The year 2023 has been a strange one for crypto. The extreme volatility the sector has become so well known for has been lacking.
This is despite the price of Bitcoin being up 55% thus far this year. Yet rather than the usual spikes and freefalls, it has been a slow and gradual increase.
In the last couple of weeks, however, volatility has picked up. It is not quite at the levels we are accustomed to seeing, but it is no longer at all-time lows, either. Two weeks ago, Bitcoin fell from $29,000 to $26,000, including a 7% fall in a ten-minute span.
Last Thursday, it then jumped 6%, back up to $27,700. Two days later, it had given up those gains, trading at $25,900.
While the price action of the last two weeks is not dramatic by Bitcoin’s standards, it at least represents a closer picture to what we have come to expect from the asset.
The boost last week was led by a positive court ruling regarding the Grayscale Bitcoin Trust. A three-judge panel of the District of Columbia Court of Appeals in Washington ruled that the SEC was wrong to reject Grayscale’s proposed Bitcoin ETF without explaining its reasoning.
However, those gains have since been given up. The SEC said late Thursday in a series of filings that more time was needed to consider the slew of ETF applications which have been lodged in recent months.
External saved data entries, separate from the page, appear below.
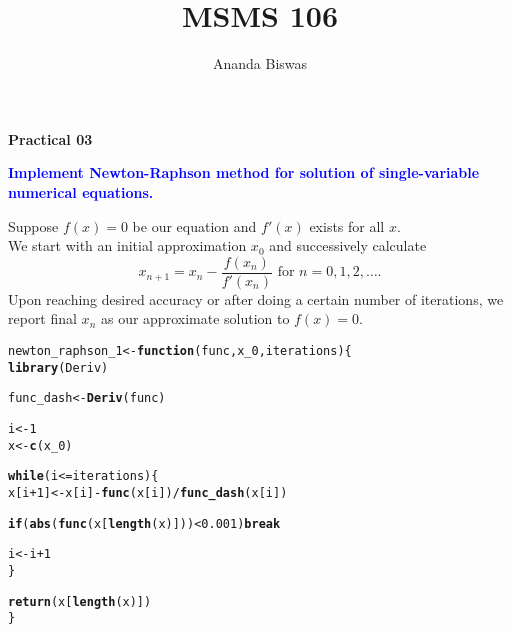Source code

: \documentclass[11pt, a4paper]{article}\usepackage[]{graphicx}\usepackage[]{xcolor}
\title{MSMS 106}
\author{Ananda Biswas}
\date{}
\makeatletter
\newcommand{\hlnum}[1]{\textcolor[rgb]{0.686,0.059,0.569}{#1}}%
\newcommand{\hlopt}[1]{\textcolor[rgb]{0,0,0}{#1}}%
\newcommand{\hldef}[1]{\textcolor[rgb]{0.345,0.345,0.345}{#1}}%
\newcommand{\hlkwa}[1]{\textcolor[rgb]{0.161,0.373,0.58}{\textbf{#1}}}%
\newcommand{\hlkwb}[1]{\textcolor[rgb]{0.69,0.353,0.396}{#1}}%
\newcommand{\hlkwc}[1]{\textcolor[rgb]{0.333,0.667,0.333}{#1}}%
\newcommand{\hlkwd}[1]{\textcolor[rgb]{0.737,0.353,0.396}{\textbf{#1}}}%
\newenvironment{kframe}{%
 \def\at@end@of@kframe{}%
 \ifinner\ifhmode%
  \def\at@end@of@kframe{\end{minipage}}%
  \begin{minipage}{\columnwidth}%
 \fi\fi%
 \def\FrameCommand##1{\hskip\@totalleftmargin \hskip-\fboxsep
 \colorbox{shadecolor}{##1}\hskip-\fboxsep
     \hskip-\linewidth \hskip-\@totalleftmargin \hskip\columnwidth}%
 \MakeFramed {\advance\hsize-\width
   \@totalleftmargin\z@ \linewidth\hsize
   \@setminipage}}%
 {\par\unskip\endMakeFramed%
 \at@end@of@kframe}
\newenvironment{knitrout}{}{} %
\makeatother
\begin{document}
\maketitle

\begin{center}
\textbf{Practical 03}
\end{center}

\smallpencil \hspace{0.5cm} \textcolor{blue}{\textbf{Implement Newton-Raphson method for solution of single-variable numerical equations.}}

\vspace{0.5cm}

\faArrowAltCircleRight[regular] \hspace{0.5cm} Suppose $f(x) = 0$ be our equation and $f'(x)$ exists for all $x$. \\

We start with an initial approximation $x_0$ and successively calculate $$x_{n+1} = x_n - \dfrac{f(x_n)}{f'(x_n)} \,\, \text{for} \,\, n = 0, 1, 2, \ldots.$$ Upon reaching desired accuracy or after doing a certain number of iterations, we report final $x_n$ as our approximate solution to $f(x) = 0$.

\begin{knitrout}
\color{fgcolor}\begin{kframe}
\begin{alltt}
\hldef{newton_raphson_1} \hlkwb{<-} \hlkwa{function}\hldef{(}\hlkwc{func}\hldef{,} \hlkwc{x_0}\hldef{,} \hlkwc{iterations}\hldef{)\{}
  \hlkwd{library}\hldef{(Deriv)}

  \hldef{func_dash} \hlkwb{<-} \hlkwd{Deriv}\hldef{(func)}

  \hldef{i} \hlkwb{<-} \hlnum{1}
  \hldef{x} \hlkwb{<-} \hlkwd{c}\hldef{(x_0)}

  \hlkwa{while}\hldef{(i} \hlopt{<=} \hldef{iterations)\{}
    \hldef{x[i}\hlopt{+}\hlnum{1}\hldef{]} \hlkwb{<-} \hldef{x[i]} \hlopt{-} \hlkwd{func}\hldef{(x[i])} \hlopt{/} \hlkwd{func_dash}\hldef{(x[i])}

    \hlkwa{if}\hldef{(}\hlkwd{abs}\hldef{(}\hlkwd{func}\hldef{(x[}\hlkwd{length}\hldef{(x)]))} \hlopt{<} \hlnum{0.001}\hldef{)} \hlkwa{break}

    \hldef{i} \hlkwb{<-} \hldef{i} \hlopt{+} \hlnum{1}
  \hldef{\}}

  \hlkwd{return}\hldef{(x[}\hlkwd{length}\hldef{(x)])}
\hldef{\}}
\end{alltt}
\end{kframe}
\end{knitrout}
\end{document}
As we said, rampant volatility has been one of the calling cards of this asset since it was launched fourteen years ago – and even this recent bout is relatively minor and seems to be driven by the ETF news. That is why 2023 has been unusual- it was the absence of volatility before the last couple of weeks that is more surprising than its recent abrupt increase.
Again, however, this bout of volatility is hardly anything to write home about by Bitcoin’s standards. Furthermore, studying the market structure suggests that we should not expect subdued activity for too long.
One of the prime reasons for this is liquidity. Order books are as thin as they have been in quite some time on Bitcoin markets. This means less capital is required to move prices, amplifying moves to both the upside and downside.
Looking across the space shows that while prices have rebounded this year, volumes remain at multi-year lows and capital continues to flow out of the space.
Trading volume and volatility come hand in hand. It makes sense, therefore, that we have seen the latter drop as investors have pulled capital, retreating on the risk curve amid tough macro conditions.
However, the liquidity situation, combined with the inherent nature of the crypto markets – and the fact that volatility has never gone away for long – means that it would not be a surprise to see the subdued markets ramp back up. The last two weeks have seen a move in this direction, but in the grand scheme of things, it is nothing compared to what we have seen in the past, nor what we may see once more in the future.